Hewlett Packard Enterprise Co. is planting its feet in two hot security markets with the introduction of HPE SecureData for Hadoop and Internet of Things, an encryption product that’s intended to easily secure sensitive information that’s transmitted across IoT environments.
The product uses format-preserving encryption, a type of encryption that doesn’t change the underlying format of the information, and incorporates the Apache NiFi distributed processing protocol. The company also launched a new version of its ArcSight security information and event management analytics engine that incorporates natural language search for faster retrieval of event information and that integrates with a Hadoop back-end.
Apache NiFi is an integrated data logistics platform for automating and managing the movement of data between any source and any destination.
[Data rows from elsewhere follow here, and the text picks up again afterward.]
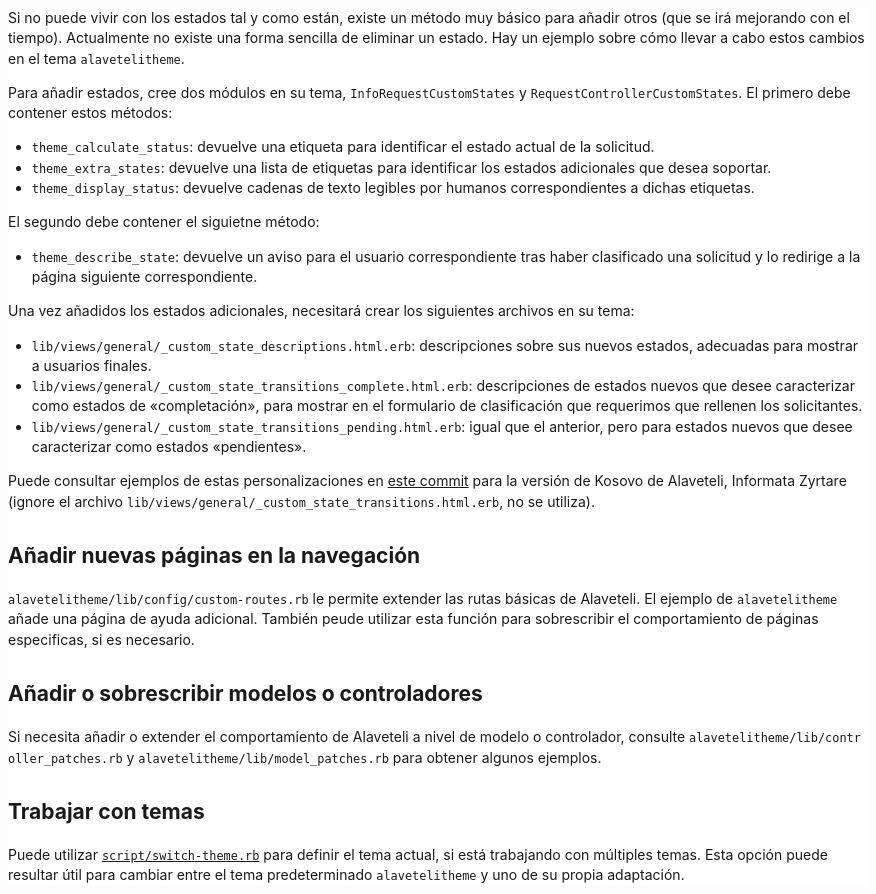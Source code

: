 Si no puede vivir con los estados tal y como están, existe un método muy básico para añadir otros
(que se irá mejorando con el tiempo). Actualmente no existe una forma sencilla de eliminar
un estado. Hay un ejemplo sobre cómo llevar a cabo estos cambios en el tema `alavetelitheme`.

Para añadir estados, cree dos módulos en su tema,
`InfoRequestCustomStates` y `RequestControllerCustomStates`. El primero
debe contener estos métodos:

* `theme_calculate_status`: devuelve una etiqueta para identificar el estado actual de la solicitud.
* `theme_extra_states`: devuelve una lista de etiquetas para identificar los estados adicionales que desea soportar.
* `theme_display_status`: devuelve cadenas de texto legibles por humanos correspondientes a dichas etiquetas.

El segundo debe contener el siguietne método:

* `theme_describe_state`: devuelve un aviso para el usuario correspondiente
  tras haber clasificado una solicitud y lo redirige a la página siguiente correspondiente.

Una vez añadidos los estados adicionales, necesitará crear los siguientes archivos en su tema:

* `lib/views/general/_custom_state_descriptions.html.erb`: descripciones sobre
  sus nuevos estados, adecuadas para mostrar a usuarios finales.
* `lib/views/general/_custom_state_transitions_complete.html.erb`:
  descripciones de estados nuevos que desee caracterizar como estados de
  «completación», para mostrar en el formulario de clasificación que requerimos
  que rellenen los solicitantes.
* `lib/views/general/_custom_state_transitions_pending.html.erb`: igual que el
  anterior, pero para estados nuevos que desee caracterizar como estados «pendientes».

Puede consultar ejemplos de estas personalizaciones en
[este commit](https://github.com/sebbacon/informatazyrtare-theme/commit/2b240491237bd72415990399904361ce9bfa431d)
para la versión de Kosovo de Alaveteli, Informata Zyrtare (ignore el
archivo `lib/views/general/_custom_state_transitions.html.erb`, no se utiliza).

## Añadir nuevas páginas en la navegación

`alavetelitheme/lib/config/custom-routes.rb` le permite extender las rutas básicas de
Alaveteli. El ejemplo de `alavetelitheme` añade una página de ayuda adicional.
También peude utilizar esta función para sobrescribir el comportamiento de páginas
especificas, si es necesario.

## Añadir o sobrescribir modelos o controladores

Si necesita añadir o extender el comportamiento de Alaveteli a nivel de modelo o controlador, consulte `alavetelitheme/lib/controller_patches.rb` y `alavetelitheme/lib/model_patches.rb` para obtener algunos ejemplos.

## Trabajar con temas

Puede utilizar [`script/switch-theme.rb`](https://github.com/mysociety/alaveteli/blob/master/script/switch-theme.rb) para definir el tema actual, si está trabajando con múltiples temas. Esta opción puede resultar útil para cambiar entre el tema predeterminado `alavetelitheme` y uno de su propia adaptación.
The combination of SecureData for Hadoop and NiFi enables organizations to incorporate data security into their IoT fabrics for managing sensitive data flows with encryption done near the network edge.
Created at the National Security Agency and open-source under in Apache license, NiFi enables developers to build data flow models that route information from screening sources into a data store. “It’s like ETL [extract/transform/load] for streaming data,” said Reiner Kappenberger, head of global product management for big data security at HPE. “The format-preserving encryption preserves string length, so if you use that information downstream it doesn’t break anything.”
Format-preserving encryption is important in applications in which field length this fixed, such as Social Security numbers. Standard encryption returns variable length results, which can confound applications that are expecting a nine-digit input. HPE’s approach complies with National Institute of Standards and Technology and Federal Information Processing Standard peer-reviewed guidelines. Kappenberger said format-preservation doesn’t affect encryption strength.
“Format-preserving encryption isn’t as widely known as it should be,” he said. The technology has collateral benefits in that it enables people to work with live data without having access to unencrypted information. “I can limit SIEM [security information and event management] access only to the people who actually need it,” he said.
The Hadoop angle addresses the growing popularity of the open-source data store as a destination for IoT information. “Most use cases we see with IoT use Hadoop on the back end to analyze the data,” Kappenberger said. NiFi enables data to be normalized on the fly before being stored in Hadoop. The product is the only one of its kind to be certified to integrate with Hortonworks Inc.’s Hortonworks DataFlow, according to HPE. This ensures that information is secured throughout the data flow management and streaming analytics process.
“We sit both inside and outside the Hadoop cluster,” Kappenberger said. “Whether you’re using Hive, MapReduce Storm or whatever, we work with it.”
Speedier log searches
ArcSight Investigate is a new member of the ArcSight line that incorporates an embedded version of HPE’s Vertica column-oriented SQL database management software to enable security teams to identify threats up to 10 times faster than with competing systems, HPE said. Vertica, which is expected to transition to ownership by Micro Focus International plc as part of the sale of much of HPE’s software portfolio, is highly regarded for its performance and flexibility to accommodate a variety of formats.
With ArcSight Investigate, HPE is addressing what it says is the complexity security teams encounter with standard SIEMs when trying to pinpoint critical information in massive log files. “Instead of relying on complex query-building, I can type into the search field ‘find all the malware infections using a particular alphanumeric strong or on a particular set of IP addresses,'” said Travis Grandpre, director of the global Arcsight marketing team.
With ArcSight Investigate, data is automatically stored in Vertica for up to 90 days and then moved to Hadoop for long-term data storage. Using a search engine, rather than a SQL query builder, broadens the base of potential users, Grandpre said. “We want to get to the point that we can guide an analyst who isn’t a level two or level three expert,” he said. Pricing and availability will be announced early in the second quarter.